Towards a multi-stranded genome
Given that the completion of the human genome project was announced in 2003, one could be forgiven for thinking the kinks would have been worked out by now. It turns out however that as published today, the human DNA reference sequence is neither complete nor a good description of mankind.
For example, recent sequencing of DNA of people of African descent uncovered that 10% of their genome was not present at all in the human reference sequence. DNA missing from the reference sequence is to a large extent invisible to scientists, leading to significant blind spots in research, for example on the effectiveness of medicines in the presence or absence of certain genes.
A key problem is that as published, even though it was generated from the DNA of 20 individuals, the reference genome lacks the ability to encode variations. In other words the reference represents only a singular genetic snapshot. Recent studies have uncovered that large swathes of the reference do not even describe the most common gene variants but to a large extent consist of DNA from a single subject (‘RPC-11’) who is now known to be at high risk for diabetes. Such uneven DNA coverage biases research.
Ideally, the reference genome would fully capture the variation occurring in our DNA, showing for each part which variants exist and how common they are. For some bacteria this goal has already been achieved with the publication of ‘pan-genomes’.
Human DNA however is vastly more complex, with the presence of structural variations implying stretches of the genome can be longer, shorter or completely absent in some people.

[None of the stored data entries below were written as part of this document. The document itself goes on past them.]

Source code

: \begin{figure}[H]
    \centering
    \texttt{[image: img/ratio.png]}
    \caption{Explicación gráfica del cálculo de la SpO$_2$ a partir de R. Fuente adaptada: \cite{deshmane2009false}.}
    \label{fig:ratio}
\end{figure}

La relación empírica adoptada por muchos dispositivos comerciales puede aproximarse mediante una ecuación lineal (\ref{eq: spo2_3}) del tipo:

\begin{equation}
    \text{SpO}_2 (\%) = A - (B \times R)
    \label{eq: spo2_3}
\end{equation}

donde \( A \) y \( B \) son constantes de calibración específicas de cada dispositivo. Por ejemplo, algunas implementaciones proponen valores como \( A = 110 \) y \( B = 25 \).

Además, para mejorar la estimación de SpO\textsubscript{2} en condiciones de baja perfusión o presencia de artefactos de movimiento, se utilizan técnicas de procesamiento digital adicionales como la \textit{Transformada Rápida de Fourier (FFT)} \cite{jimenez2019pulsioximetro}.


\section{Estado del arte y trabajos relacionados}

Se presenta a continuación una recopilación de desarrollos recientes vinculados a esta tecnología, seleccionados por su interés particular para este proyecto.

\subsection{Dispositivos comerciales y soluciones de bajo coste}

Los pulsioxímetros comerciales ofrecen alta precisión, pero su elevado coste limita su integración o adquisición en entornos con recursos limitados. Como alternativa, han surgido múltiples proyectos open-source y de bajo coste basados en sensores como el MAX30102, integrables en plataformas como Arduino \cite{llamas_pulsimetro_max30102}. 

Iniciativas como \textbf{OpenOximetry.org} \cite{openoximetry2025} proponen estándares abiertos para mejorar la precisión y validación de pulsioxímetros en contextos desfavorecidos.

As yet no technology has been developed to capture all such variations in a way that is suitable for research as currently practiced.
As it stands, each gene or mutation described by a simple street-like address, which for example locates the Insulin gene on position 2159779 of chromosome 11. A reference that ‘forks’ to capture multiple variants no longer allows for such simple linear addressing. Finding a solution that is both simple to use yet generic enough to cover structural variation is challenging.

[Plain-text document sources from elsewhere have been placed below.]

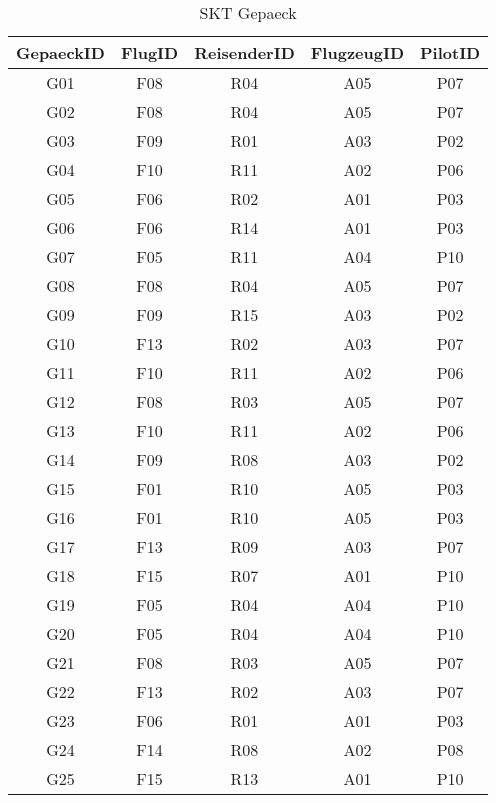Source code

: \begin{table}[htbp]
\centering
\begin{tabular}{|c|c|c|c|c|}
\hline
\bfseries GepaeckID&\bfseries FlugID&\bfseries ReisenderID&\bfseries FlugzeugID&\bfseries PilotID\\
\hline
G01&F08&R04&A05&P07\\
\hline
G02&F08&R04&A05&P07\\
\hline
G03&F09&R01&A03&P02\\
\hline
G04&F10&R11&A02&P06\\
\hline
G05&F06&R02&A01&P03\\
\hline
G06&F06&R14&A01&P03\\
\hline
G07&F05&R11&A04&P10\\
\hline
G08&F08&R04&A05&P07\\
\hline
G09&F09&R15&A03&P02\\
\hline
G10&F13&R02&A03&P07\\
\hline
G11&F10&R11&A02&P06\\
\hline
G12&F08&R03&A05&P07\\
\hline
G13&F10&R11&A02&P06\\
\hline
G14&F09&R08&A03&P02\\
\hline
G15&F01&R10&A05&P03\\
\hline
G16&F01&R10&A05&P03\\
\hline
G17&F13&R09&A03&P07\\
\hline
G18&F15&R07&A01&P10\\
\hline
G19&F05&R04&A04&P10\\
\hline
G20&F05&R04&A04&P10\\
\hline
G21&F08&R03&A05&P07\\
\hline
G22&F13&R02&A03&P07\\
\hline
G23&F06&R01&A01&P03\\
\hline
G24&F14&R08&A02&P08\\
\hline
G25&F15&R13&A01&P10\\
\hline
\end{tabular}
\caption{SKT Gepaeck}
\label{tab:SKTGepaeck}
\end{table}
%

Recently, after consulting with over 65 basic research, clinical, and bioinformatic scientists, the US National Institutes of Health have put out funding to create such technology, but given the magnitude of the problem the advent of a solution may take a while.

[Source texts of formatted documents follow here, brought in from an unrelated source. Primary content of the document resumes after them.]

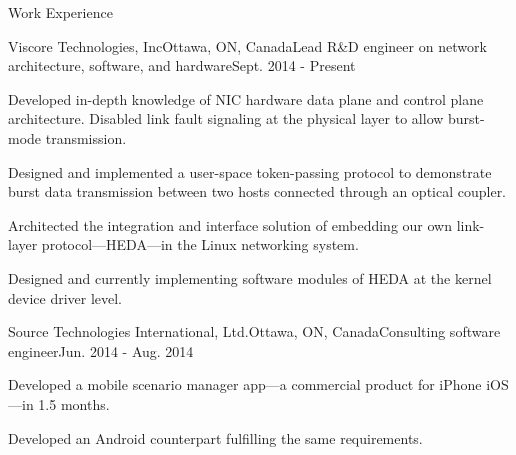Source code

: \documentclass{resume} %
\begin{document}

\begin{rSection}{Work Experience}

\begin{rSubsection}{Viscore Technologies, Inc}{Ottawa, ON, Canada}{Lead R\&D engineer on network architecture, software, and hardware}{Sept. 2014 - Present}
\item Developed in-depth knowledge of NIC hardware data plane and control plane architecture. Disabled link fault signaling at the physical layer to allow burst-mode transmission.
\item Designed and implemented a user-space token-passing protocol to demonstrate burst data transmission between two hosts connected through an optical coupler.
\item Architected the integration and interface solution of embedding our own link-layer protocol---HEDA---in the Linux networking system.
\item Designed and currently implementing software modules of HEDA at the kernel device driver level.
\end{rSubsection}


\begin{rSubsection}{Source Technologies International, Ltd.}{Ottawa, ON, Canada}{Consulting software engineer}{Jun. 2014 - Aug. 2014}
\item Developed a mobile scenario manager app---a commercial product for iPhone iOS---in 1.5 months.
\item Developed an Android counterpart fulfilling the same requirements.
\end{rSubsection}

\end{rSection}
\end{document}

Meanwhile Heng Li, a noted DNA bioinformatics pioneer now at Harvard medical school, has released software that can process and address most but (crucially) not all structural variations. A risk is that by standardising on an early solution that is not quite universal may create future blind spots that could be even harder to root out.
To tide us over, there are calls to rejig the existing DNA reference to a consensus sequence so that each gene stored in there is at least the most common one, allowing for the continued use of existing software (with its linear addressing) but with reduced genetic bias.
Whatever the eventual outcome, the publication of a true human pan-genome that is fully inclusive would be a great boon to DNA research and would certainly lead to better and more universal understanding of life and health.